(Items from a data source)
——————————

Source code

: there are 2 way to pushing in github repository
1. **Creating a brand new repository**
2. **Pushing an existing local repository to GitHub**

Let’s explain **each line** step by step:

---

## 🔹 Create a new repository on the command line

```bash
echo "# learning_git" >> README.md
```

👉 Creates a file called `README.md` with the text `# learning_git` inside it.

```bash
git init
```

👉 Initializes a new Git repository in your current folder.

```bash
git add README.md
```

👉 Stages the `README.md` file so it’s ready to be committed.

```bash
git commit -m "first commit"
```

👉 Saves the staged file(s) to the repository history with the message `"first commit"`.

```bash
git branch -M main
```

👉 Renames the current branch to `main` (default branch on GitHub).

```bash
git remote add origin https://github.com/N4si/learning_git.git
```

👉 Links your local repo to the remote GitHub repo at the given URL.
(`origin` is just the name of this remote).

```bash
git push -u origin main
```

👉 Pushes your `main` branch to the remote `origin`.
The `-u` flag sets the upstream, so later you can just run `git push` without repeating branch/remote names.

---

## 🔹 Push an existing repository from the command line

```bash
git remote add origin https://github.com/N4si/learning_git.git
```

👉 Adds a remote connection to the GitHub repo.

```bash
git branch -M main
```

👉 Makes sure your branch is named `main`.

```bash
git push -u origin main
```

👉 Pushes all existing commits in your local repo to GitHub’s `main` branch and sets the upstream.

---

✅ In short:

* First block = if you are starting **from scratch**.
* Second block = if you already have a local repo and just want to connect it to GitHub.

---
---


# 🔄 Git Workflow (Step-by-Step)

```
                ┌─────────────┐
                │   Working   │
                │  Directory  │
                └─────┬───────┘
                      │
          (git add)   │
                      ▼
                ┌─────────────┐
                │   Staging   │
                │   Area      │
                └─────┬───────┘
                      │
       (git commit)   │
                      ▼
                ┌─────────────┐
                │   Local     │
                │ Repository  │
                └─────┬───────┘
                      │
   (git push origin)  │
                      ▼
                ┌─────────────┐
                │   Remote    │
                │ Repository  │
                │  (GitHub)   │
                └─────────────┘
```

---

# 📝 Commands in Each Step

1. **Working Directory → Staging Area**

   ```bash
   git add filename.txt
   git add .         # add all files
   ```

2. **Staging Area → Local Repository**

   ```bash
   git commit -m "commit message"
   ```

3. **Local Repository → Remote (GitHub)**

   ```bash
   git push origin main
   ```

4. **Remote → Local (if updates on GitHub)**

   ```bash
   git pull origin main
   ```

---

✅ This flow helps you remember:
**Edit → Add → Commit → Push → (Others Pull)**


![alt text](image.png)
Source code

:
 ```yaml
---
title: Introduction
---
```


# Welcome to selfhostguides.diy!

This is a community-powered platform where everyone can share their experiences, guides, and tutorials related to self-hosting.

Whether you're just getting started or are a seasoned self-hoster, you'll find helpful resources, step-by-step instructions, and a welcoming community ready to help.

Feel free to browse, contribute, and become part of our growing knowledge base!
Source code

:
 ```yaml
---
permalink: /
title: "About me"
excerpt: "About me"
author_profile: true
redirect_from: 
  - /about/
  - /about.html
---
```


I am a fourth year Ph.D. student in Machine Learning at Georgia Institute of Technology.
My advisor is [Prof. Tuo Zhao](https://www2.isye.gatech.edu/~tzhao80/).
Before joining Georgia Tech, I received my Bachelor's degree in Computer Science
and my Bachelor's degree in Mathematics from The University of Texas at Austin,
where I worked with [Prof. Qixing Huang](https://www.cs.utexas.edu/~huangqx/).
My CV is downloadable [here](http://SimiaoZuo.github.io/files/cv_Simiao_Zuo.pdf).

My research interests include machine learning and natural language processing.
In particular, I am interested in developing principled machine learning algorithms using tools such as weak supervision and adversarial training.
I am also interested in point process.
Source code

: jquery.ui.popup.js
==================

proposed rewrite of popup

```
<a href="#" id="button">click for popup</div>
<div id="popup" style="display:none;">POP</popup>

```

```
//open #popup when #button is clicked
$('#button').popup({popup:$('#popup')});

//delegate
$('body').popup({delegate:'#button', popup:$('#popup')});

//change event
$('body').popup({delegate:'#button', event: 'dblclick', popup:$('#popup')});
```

——————————

◆ **Task description**
All of the lines above are to be restated word for word.

◆ **Task answer**
Source code

: there are 2 way to pushing in github repository
1. **Creating a brand new repository**
2. **Pushing an existing local repository to GitHub**

Let’s explain **each line** step by step:

---

## 🔹 Create a new repository on the command line

```bash
echo "# learning_git" >> README.md
```

👉 Creates a file called `README.md` with the text `# learning_git` inside it.

```bash
git init
```

👉 Initializes a new Git repository in your current folder.

```bash
git add README.md
```

👉 Stages the `README.md` file so it’s ready to be committed.

```bash
git commit -m "first commit"
```

👉 Saves the staged file(s) to the repository history with the message `"first commit"`.

```bash
git branch -M main
```

👉 Renames the current branch to `main` (default branch on GitHub).

```bash
git remote add origin https://github.com/N4si/learning_git.git
```

👉 Links your local repo to the remote GitHub repo at the given URL.
(`origin` is just the name of this remote).

```bash
git push -u origin main
```

👉 Pushes your `main` branch to the remote `origin`.
The `-u` flag sets the upstream, so later you can just run `git push` without repeating branch/remote names.

---

## 🔹 Push an existing repository from the command line

```bash
git remote add origin https://github.com/N4si/learning_git.git
```

👉 Adds a remote connection to the GitHub repo.

```bash
git branch -M main
```

👉 Makes sure your branch is named `main`.

```bash
git push -u origin main
```

👉 Pushes all existing commits in your local repo to GitHub’s `main` branch and sets the upstream.

---

✅ In short:

* First block = if you are starting **from scratch**.
* Second block = if you already have a local repo and just want to connect it to GitHub.

---
---


# 🔄 Git Workflow (Step-by-Step)

```
                ┌─────────────┐
                │   Working   │
                │  Directory  │
                └─────┬───────┘
                      │
          (git add)   │
                      ▼
                ┌─────────────┐
                │   Staging   │
                │   Area      │
                └─────┬───────┘
                      │
       (git commit)   │
                      ▼
                ┌─────────────┐
                │   Local     │
                │ Repository  │
                └─────┬───────┘
                      │
   (git push origin)  │
                      ▼
                ┌─────────────┐
                │   Remote    │
                │ Repository  │
                │  (GitHub)   │
                └─────────────┘
```

---

# 📝 Commands in Each Step

1. **Working Directory → Staging Area**

   ```bash
   git add filename.txt
   git add .         # add all files
   ```

2. **Staging Area → Local Repository**

   ```bash
   git commit -m "commit message"
   ```

3. **Local Repository → Remote (GitHub)**

   ```bash
   git push origin main
   ```

4. **Remote → Local (if updates on GitHub)**

   ```bash
   git pull origin main
   ```

---

✅ This flow helps you remember:
**Edit → Add → Commit → Push → (Others Pull)**


![alt text](image.png)
Source code

:
 ```yaml
---
title: Introduction
---
```


# Welcome to selfhostguides.diy!

This is a community-powered platform where everyone can share their experiences, guides, and tutorials related to self-hosting.

Whether you're just getting started or are a seasoned self-hoster, you'll find helpful resources, step-by-step instructions, and a welcoming community ready to help.

Feel free to browse, contribute, and become part of our growing knowledge base!
Source code

:
 ```yaml
---
permalink: /
title: "About me"
excerpt: "About me"
author_profile: true
redirect_from: 
  - /about/
  - /about.html
---
```


I am a fourth year Ph.D. student in Machine Learning at Georgia Institute of Technology.
My advisor is [Prof. Tuo Zhao](https://www2.isye.gatech.edu/~tzhao80/).
Before joining Georgia Tech, I received my Bachelor's degree in Computer Science
and my Bachelor's degree in Mathematics from The University of Texas at Austin,
where I worked with [Prof. Qixing Huang](https://www.cs.utexas.edu/~huangqx/).
My CV is downloadable [here](http://SimiaoZuo.github.io/files/cv_Simiao_Zuo.pdf).

My research interests include machine learning and natural language processing.
In particular, I am interested in developing principled machine learning algorithms using tools such as weak supervision and adversarial training.
I am also interested in point process.
Source code

: jquery.ui.popup.js
==================

proposed rewrite of popup

```
<a href="#" id="button">click for popup</div>
<div id="popup" style="display:none;">POP</popup>

```

```
//open #popup when #button is clicked
$('#button').popup({popup:$('#popup')});

//delegate
$('body').popup({delegate:'#button', popup:$('#popup')});

//change event
$('body').popup({delegate:'#button', event: 'dblclick', popup:$('#popup')});
```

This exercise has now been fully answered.